3134 – CHARACTERIZATION OF THE HEMATOPOIETIC STEM CELLS AND BONE MARROW MICROENVIRONMENT IN SICKLE CELL DISEASE PATIENTS

Abstract

Little is known about the status of the bone marrow (BM) in Sickle Cell Disease (SCD) patients. In this study, we characterized the hematopoietic stem and progenitors (HSPC) and the stromal cells from BM aspirates of eight SCD patients before transplant in comparison with age-matched BM aspirates from healthy individuals. By using multiparametric flow analysis, we observed a group of SCD patients (n=4) with characteristics similar to controls, and a distinct group of SCD patients (n=4) that exhibited lower average frequency of CD34+ cells, HSCs, multipotent and lymphoid progenitors.

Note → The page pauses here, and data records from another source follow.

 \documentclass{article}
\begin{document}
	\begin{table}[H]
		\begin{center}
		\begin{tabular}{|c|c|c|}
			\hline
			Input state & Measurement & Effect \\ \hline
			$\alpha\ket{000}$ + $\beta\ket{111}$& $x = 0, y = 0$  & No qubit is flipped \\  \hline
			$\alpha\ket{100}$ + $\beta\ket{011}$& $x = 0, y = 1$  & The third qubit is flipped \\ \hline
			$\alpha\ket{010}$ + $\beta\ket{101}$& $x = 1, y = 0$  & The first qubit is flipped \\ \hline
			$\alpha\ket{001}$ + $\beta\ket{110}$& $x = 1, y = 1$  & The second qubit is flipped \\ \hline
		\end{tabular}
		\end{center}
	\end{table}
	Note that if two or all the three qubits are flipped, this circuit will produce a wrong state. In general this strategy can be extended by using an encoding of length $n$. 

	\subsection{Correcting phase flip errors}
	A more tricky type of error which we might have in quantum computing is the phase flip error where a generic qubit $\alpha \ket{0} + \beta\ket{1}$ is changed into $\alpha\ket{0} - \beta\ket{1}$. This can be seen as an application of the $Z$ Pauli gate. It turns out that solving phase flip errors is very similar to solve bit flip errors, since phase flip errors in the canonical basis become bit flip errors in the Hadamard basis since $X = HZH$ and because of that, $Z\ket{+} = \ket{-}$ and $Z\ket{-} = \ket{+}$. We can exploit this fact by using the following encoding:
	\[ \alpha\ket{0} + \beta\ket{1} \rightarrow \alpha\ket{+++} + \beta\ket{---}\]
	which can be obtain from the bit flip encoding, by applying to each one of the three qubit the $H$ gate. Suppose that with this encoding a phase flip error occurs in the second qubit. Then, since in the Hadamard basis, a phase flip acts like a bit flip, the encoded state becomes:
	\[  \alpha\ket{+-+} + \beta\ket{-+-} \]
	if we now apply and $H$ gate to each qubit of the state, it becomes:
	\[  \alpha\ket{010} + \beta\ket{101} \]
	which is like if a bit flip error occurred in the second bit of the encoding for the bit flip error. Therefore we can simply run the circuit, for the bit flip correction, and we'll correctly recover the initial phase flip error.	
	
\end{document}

Methylcellulose colony assays showed a decreased ability of the BM cells of these patients to form colonies compared to control BM. scRNA-seq analysis of sorted BM CD34+ cells from SCD patients indicated changes in the DNA damage and cell cycle regulatory pathways compared to controls. Interestingly, all SCD patients displayed an increase in the BM non-hematopoietic cells including CD45-/CD31+ and CD45-/CD105+ subsets compared to controls, suggesting a change in their BM stromal niche. In vitro, SCD BM-derived stromal cells revealed distinct gene expression patterns including an increase in inflammatory cytokine (IL-6) & cell death-related genes (p16 and Bax) but decrease expression of a pluripotent gene (Oct4). We also detected an increase of inflammatory regulators, miR-155, and miR-146 in all BM-derived stromal cells from SCD patients, which correlates with increased inflammatory gene expression in these cells. Finally, analysis of the BM biopsies revealed alterations in the stromal components as evidenced by an overall decrease in cellularity in some patients, and increased iron deposits and activated macrophages. Taken together, these preliminary data suggest that the BM cells and BM microenvironment of SCD patients are phenotypically & molecularly different from control BM. Further studies will clarify whether there are correlations between the severity of the disease and BM alterations and whether the BM status at pre-transplant may help in predicting engraftment and outcomes of BM transplants in SCD patients.